[Assigned task]: Going through the data below, please show each line containing the string "references".

[Source material]:
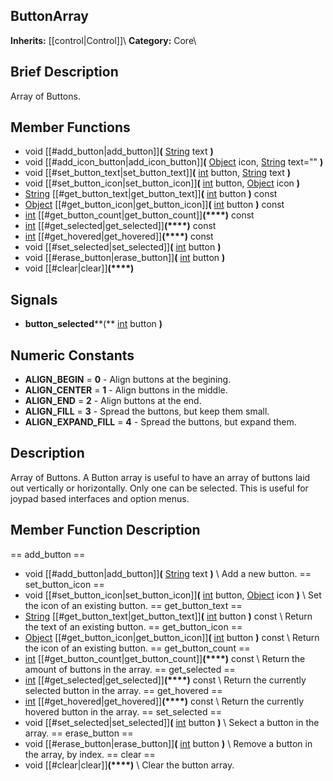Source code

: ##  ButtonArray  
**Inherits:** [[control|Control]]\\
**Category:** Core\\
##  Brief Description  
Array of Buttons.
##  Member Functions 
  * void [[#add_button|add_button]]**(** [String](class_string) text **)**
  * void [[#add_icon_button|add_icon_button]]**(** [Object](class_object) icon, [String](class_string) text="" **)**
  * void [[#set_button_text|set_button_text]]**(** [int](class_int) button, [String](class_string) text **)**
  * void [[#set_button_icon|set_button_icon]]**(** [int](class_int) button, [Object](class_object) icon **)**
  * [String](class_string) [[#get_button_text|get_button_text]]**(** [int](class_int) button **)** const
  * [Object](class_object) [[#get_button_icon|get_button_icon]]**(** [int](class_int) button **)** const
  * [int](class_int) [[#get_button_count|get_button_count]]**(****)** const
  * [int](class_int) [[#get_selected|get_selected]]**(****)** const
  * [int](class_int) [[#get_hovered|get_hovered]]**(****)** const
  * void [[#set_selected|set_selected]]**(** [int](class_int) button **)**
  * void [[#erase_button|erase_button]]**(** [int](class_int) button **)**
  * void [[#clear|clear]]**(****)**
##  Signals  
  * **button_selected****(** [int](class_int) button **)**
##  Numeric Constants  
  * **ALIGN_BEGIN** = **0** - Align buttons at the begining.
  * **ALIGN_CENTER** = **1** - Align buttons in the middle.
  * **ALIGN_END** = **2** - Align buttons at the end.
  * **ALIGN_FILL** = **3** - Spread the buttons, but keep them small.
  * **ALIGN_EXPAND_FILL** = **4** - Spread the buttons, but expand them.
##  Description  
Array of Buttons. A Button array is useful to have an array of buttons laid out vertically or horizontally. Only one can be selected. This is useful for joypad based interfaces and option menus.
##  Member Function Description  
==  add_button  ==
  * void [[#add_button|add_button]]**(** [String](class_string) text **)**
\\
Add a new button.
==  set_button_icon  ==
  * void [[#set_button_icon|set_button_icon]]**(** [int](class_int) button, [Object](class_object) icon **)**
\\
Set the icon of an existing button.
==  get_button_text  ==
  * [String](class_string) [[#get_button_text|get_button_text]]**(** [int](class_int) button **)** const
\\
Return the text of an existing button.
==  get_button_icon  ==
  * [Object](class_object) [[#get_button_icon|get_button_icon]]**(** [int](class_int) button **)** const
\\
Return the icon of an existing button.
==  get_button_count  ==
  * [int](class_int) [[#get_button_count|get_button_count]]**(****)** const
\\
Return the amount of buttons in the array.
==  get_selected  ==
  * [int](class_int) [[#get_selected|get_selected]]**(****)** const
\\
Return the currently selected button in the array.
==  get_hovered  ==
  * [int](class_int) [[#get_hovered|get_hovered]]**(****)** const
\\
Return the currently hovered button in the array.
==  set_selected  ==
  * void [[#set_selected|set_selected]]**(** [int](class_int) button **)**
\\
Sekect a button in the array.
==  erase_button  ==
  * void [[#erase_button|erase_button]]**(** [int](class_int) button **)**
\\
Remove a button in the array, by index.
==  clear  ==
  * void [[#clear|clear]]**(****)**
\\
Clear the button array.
...
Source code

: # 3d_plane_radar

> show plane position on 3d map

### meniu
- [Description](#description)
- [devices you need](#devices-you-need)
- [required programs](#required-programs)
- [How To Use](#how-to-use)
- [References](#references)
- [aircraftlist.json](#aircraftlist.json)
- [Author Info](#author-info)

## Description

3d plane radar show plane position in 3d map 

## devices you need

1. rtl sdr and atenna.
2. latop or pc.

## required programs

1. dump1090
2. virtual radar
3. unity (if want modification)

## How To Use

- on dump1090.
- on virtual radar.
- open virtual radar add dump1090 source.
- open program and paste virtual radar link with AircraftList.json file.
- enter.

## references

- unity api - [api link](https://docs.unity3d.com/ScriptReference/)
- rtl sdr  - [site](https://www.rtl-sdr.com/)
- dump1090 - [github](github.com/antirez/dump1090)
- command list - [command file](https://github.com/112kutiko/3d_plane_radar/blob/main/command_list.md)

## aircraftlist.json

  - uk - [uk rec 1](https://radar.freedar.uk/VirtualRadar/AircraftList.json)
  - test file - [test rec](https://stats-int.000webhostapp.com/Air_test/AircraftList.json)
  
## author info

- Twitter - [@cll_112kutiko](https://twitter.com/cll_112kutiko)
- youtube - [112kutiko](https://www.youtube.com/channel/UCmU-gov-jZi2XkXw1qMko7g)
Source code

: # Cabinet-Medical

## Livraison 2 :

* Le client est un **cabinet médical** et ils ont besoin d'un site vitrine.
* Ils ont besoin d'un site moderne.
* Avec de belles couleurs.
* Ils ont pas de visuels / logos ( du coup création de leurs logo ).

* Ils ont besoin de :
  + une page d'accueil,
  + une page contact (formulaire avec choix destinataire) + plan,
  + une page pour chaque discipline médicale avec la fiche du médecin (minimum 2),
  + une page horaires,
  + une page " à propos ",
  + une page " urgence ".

[The completed task]:
- [References](#references)
## references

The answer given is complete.